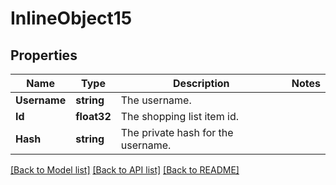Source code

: # InlineObject15

## Properties

Name | Type | Description | Notes
------------ | ------------- | ------------- | -------------
**Username** | **string** | The username. | 
**Id** | **float32** | The shopping list item id. | 
**Hash** | **string** | The private hash for the username. | 

[[Back to Model list]](../README.md#documentation-for-models) [[Back to API list]](../README.md#documentation-for-api-endpoints) [[Back to README]](../README.md)


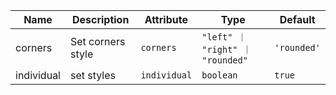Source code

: | Name       | Description                   | Attribute        | Type                                      | Default             |
|------------|-------------------------------|------------------|-------------------------------------------|---------------------|
|<div className="Api__Table"> <div>corners</div> <div className="Api__Table Docs__Tags"></div></div>| Set corners style | `corners` | `"left" ｜ "right" ｜ "rounded"` | `'rounded'` |
|<div className="Api__Table"> <div>individual</div> <div className="Api__Table Docs__Tags"></div></div>| set styles | `individual` | `boolean` | `true` |
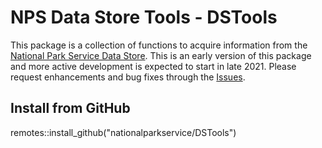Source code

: # NPS Data Store Tools - DSTools
This package is a collection of functions to acquire information from the [National Park Service Data Store](https://irma.nps.gov/DataStore/). This is an early version of this package and more active 
development is expected to start in late 2021. Please request enhancements and bug fixes through the
[Issues](https://github.com/nationalparkservice/DSTools/issues).

## Install from GitHub
remotes::install_github("nationalparkservice/DSTools")
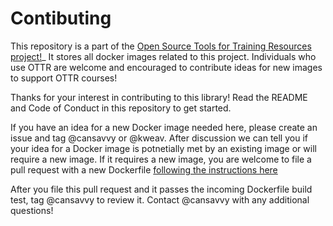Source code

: # Contibuting 

This repository is a part of the [Open Source Tools for Training Resources project!](https://www.ottrproject.org/)_
It stores all docker images related to this project. Individuals who use OTTR are welcome and encouraged to contribute ideas for new images to support OTTR courses!

Thanks for your interest in contributing to this library! 
Read the README and Code of Conduct in this repository to get started. 

If you have an idea for a new Docker image needed here, please create an issue and tag @cansavvy or @kweav. 
After discussion we can tell you if your idea for a Docker image is potnetially met by an existing image or will require a new image. 
If it requires a new image, you are welcome to file a pull request with a new Dockerfile [following the instructions here](https://github.com/ottrproject/ottr-docker?tab=readme-ov-file#adding-a-new-image)

After you file this pull request and it passes the incoming Dockerfile build test, tag @cansavvy to review it. 
Contact @cansavvy with any additional questions!
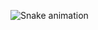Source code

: ![Snake animation](https://github.com/EduardoDrozda/blob/output/github-contribution-grid-snake.svg)
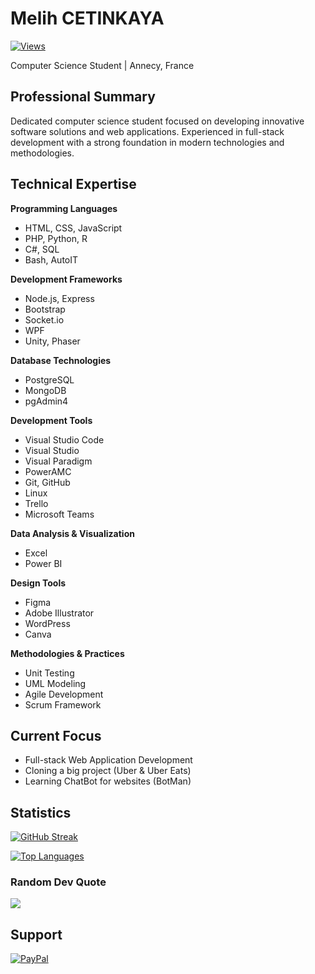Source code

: # Melih CETINKAYA

[![Views](https://komarev.com/ghpvc/?username=melih0132&color=blue&style=flat-square&label=Profile+Views)](https://github.com/melih0132)

Computer Science Student | Annecy, France

## Professional Summary

Dedicated computer science student focused on developing innovative software solutions and web applications. Experienced in full-stack development with a strong foundation in modern technologies and methodologies.

## Technical Expertise

**Programming Languages**
- HTML, CSS, JavaScript
- PHP, Python, R
- C#, SQL
- Bash, AutoIT

**Development Frameworks**
- Node.js, Express
- Bootstrap
- Socket.io
- WPF
- Unity, Phaser

**Database Technologies**
- PostgreSQL
- MongoDB
- pgAdmin4

**Development Tools**
- Visual Studio Code
- Visual Studio
- Visual Paradigm
- PowerAMC
- Git, GitHub
- Linux
- Trello
- Microsoft Teams

**Data Analysis & Visualization**
- Excel
- Power BI

**Design Tools**
- Figma
- Adobe Illustrator
- WordPress
- Canva

**Methodologies & Practices**
- Unit Testing
- UML Modeling
- Agile Development
- Scrum Framework

## Current Focus

- Full-stack Web Application Development
- Cloning a big project (Uber & Uber Eats)
- Learning ChatBot for websites (BotMan)

## Statistics

[![GitHub Streak](https://github-readme-streak-stats.herokuapp.com/?user=melih0132&theme=github_dark&hide_border=true)](https://github.com/melih0132)

[![Top Languages](https://github-readme-stats.vercel.app/api/top-langs/?username=melih0132&theme=github_dark&hide_border=true&include_all_commits=true&count_private=true&layout=compact)](https://github.com/melih0132)

### Random Dev Quote
  
![](https://quotes-github-readme.vercel.app/api?type=horizontal&theme=dark)

## Support

[![PayPal](https://img.shields.io/badge/PayPal-00457C?style=for-the-badge&logo=paypal&logoColor=white)](https://paypal.me/melih0132)
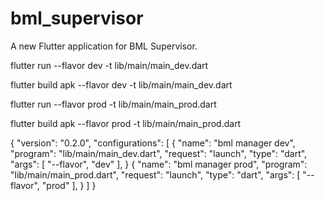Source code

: # bml_supervisor

A new Flutter application for BML Supervisor.

<!-- Run the dev flavour of the application.-->
flutter run --flavor dev -t lib/main/main_dev.dart
<!-- makes the dev flavour of the application with bookmyloading.in as server and com.mayank.bml_supervisor.dev as package-->
flutter build apk --flavor dev -t lib/main/main_dev.dart

<!-- Run the dev flavour of the application.-->
flutter run --flavor prod -t lib/main/main_prod.dart
<!-- makes the release flavour of the application with bookmyloading.com as server and com.mayank.bml_supervisor as package-->
flutter build apk --flavor prod -t lib/main/main_prod.dart

<!-- FOR VSCODE ONLY -->
<!-- inside vscode folder, make a launch.json, if not made, and then copy below code-->
{
    "version": "0.2.0", <!-- comment this line if you are not using dart sdk version 0.2.0 -->
    "configurations": [
        {
            "name": "bml manager dev",
            "program": "lib/main/main_dev.dart",
            "request": "launch",
            "type": "dart",
            "args": [
                "--flavor",
                "dev"
            ],
        }
        {
            "name": "bml manager prod",
            "program": "lib/main/main_prod.dart",
            "request": "launch",
            "type": "dart",
            "args": [
                "--flavor",
                "prod" 
            ],
        }
    ]
}
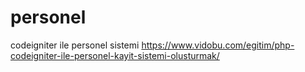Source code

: # personel
codeigniter ile personel sistemi  https://www.vidobu.com/egitim/php-codeigniter-ile-personel-kayit-sistemi-olusturmak/
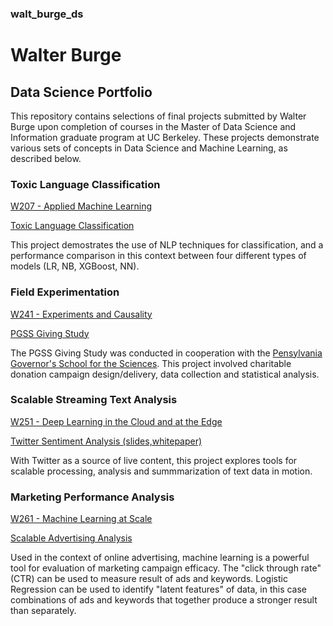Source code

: ### walt\_burge\_ds
# Walter Burge 

## Data Science Portfolio

This repository contains selections of final projects submitted by Walter Burge upon completion of courses in the Master of Data Science and Information graduate program at UC Berkeley. These projects demonstrate various sets of concepts in Data Science and Machine Learning, as described below.


### Toxic Language Classification
[W207 - Applied Machine Learning](https://www.ischool.berkeley.edu/courses/datasci/207)

[Toxic Language Classification](W207/Toxic_Language.pdf)

This project demostrates the use of NLP techniques for classification, and a performance comparison in this context between four different types of models (LR, NB, XGBoost, NN).


### Field Experimentation
[W241 - Experiments and Causality](https://www.ischool.berkeley.edu/courses/datasci/241)

[PGSS Giving Study](W241/W241_Final_Project_PGSS_Giving_Study_Burge_Vadakkumkoor.pdf)


The PGSS Giving Study was conducted in cooperation with the [Pensylvania Governor's School for the Sciences](http://sciences.pa-gov-schools.org/). This project involved charitable donation campaign design/delivery, data collection and statistical analysis.


### Scalable Streaming Text Analysis
[W251 - Deep Learning in the Cloud and at the Edge](https://www.ischool.berkeley.edu/courses/datasci/251)

[Twitter Sentiment Analysis (slides,](W251/w251_YATSA_slides.pdf)[whitepaper)](W251/w251_YATSA_whitepaper.pdf)


With Twitter as a source of live content, this project explores tools for scalable processing, analysis and summmarization of text data in motion.


### Marketing Performance Analysis
[W261 - Machine Learning at Scale](https://www.ischool.berkeley.edu/courses/datasci/251)

[Scalable Advertising Analysis](W261/README.md)

Used in the context of online advertising, machine learning is a powerful tool for evaluation of marketing campaign efficacy. The "click through rate" (CTR) can be used to measure result of ads and keywords. Logistic Regression can be used to identify "latent features" of data, in this case combinations of ads and keywords that together produce a stronger result than separately.



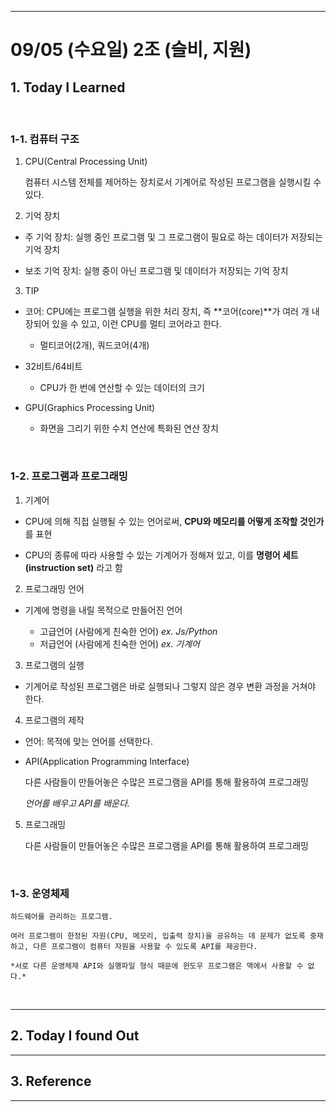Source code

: 
---
# 09/05 (수요일) 2조 (슬비, 지원)

## 1. Today I Learned

<br>

### 1-1. 컴퓨터 구조

1. CPU(Central Processing Unit)

    컴퓨터 시스템 전체를 제어하는 장치로서 기계어로 작성된 프로그램을 실행시킬 수 있다.

2. 기억 장치

- 주 기억 장치: 실행 중인 프로그램 및 그 프로그램이 필요로 하는 데이터가 저장되는 기억 장치

- 보조 기억 장치: 실행 중이 아닌 프로그램 및 데이터가 저장되는 기억 장치

3. TIP

- 코어: CPU에는 프로그램 실행을 위한 처리 장치, 즉 **코어(core)**가 여러 개 내장되어 있을 수 있고, 이런 CPU를 멀티 코어라고 한다.

    - 멀티코어(2개), 쿼드코어(4개)

- 32비트/64비트

    - CPU가 한 번에 연산할 수 있는 데이터의 크기

- GPU(Graphics Processing Unit)

    - 화면을 그리기 위한 수치 연산에 특화된 연산 장치

<br>

### 1-2. 프로그램과 프로그래밍


1. 기계어

- CPU에 의해 직접 실행될 수 있는 언어로써, **CPU와 메모리를 어떻게 조작할 것인가**를 표현

- CPU의 종류에 따라 사용할 수 있는 기계어가 정해져 있고, 이를 **명령어 세트(instruction set)** 라고 함



2. 프로그래밍 언어

- 기계에 명령을 내릴 목적으로 만들어진 언어

    - 고급언어 (사람에게 친숙한 언어) *ex. Js/Python*
    - 저급언어 (사람에게 친숙한 언어) *ex. 기계어*

3. 프로그램의 실행

- 기계어로 작성된 프로그램은 바로 실행되나 그렇지 않은 경우 변환 과정을 거쳐야 한다.

4. 프로그램의 제작

- 언어: 목적에 맞는 언어를 선택한다.

- API(Application Programming Interface)

    다른 사람들이 만들어놓은 수많은 프로그램을 API를 통해 활용하여 프로그래밍

    <span stlye="color:#999999">*언어를 배우고 API를 배운다.*

5. 프로그래밍

    다른 사람들이 만들어놓은 수많은 프로그램을 API를 통해 활용하여 프로그래밍

<br>

### 1-3. 운영체제

    하드웨어를 관리하는 프로그램.

    여러 프로그램이 한정된 자원(CPU, 메모리, 입출력 장치)을 공유하는 데 문제가 없도록 중재하고, 다른 프로그램이 컴퓨터 자원을 사용할 수 있도록 API를 제공한다.

    *서로 다른 운영체제 API와 실행파일 형식 때문에 윈도우 프로그램은 맥에서 사용할 수 없다.*

<br>

---

## 2. Today I found Out

---

## 3. Reference 

---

● ● ●

_Task prompt:_
List all lines above in which the string "theme" appears.

_Result below:_
[![GitHub Streak](https://github-readme-streak-stats.herokuapp.com/?user=melih0132&theme=github_dark&hide_border=true)](https://github.com/melih0132)
[![Top Languages](https://github-readme-stats.vercel.app/api/top-langs/?username=melih0132&theme=github_dark&hide_border=true&include_all_commits=true&count_private=true&layout=compact)](https://github.com/melih0132)
![](https://quotes-github-readme.vercel.app/api?type=horizontal&theme=dark)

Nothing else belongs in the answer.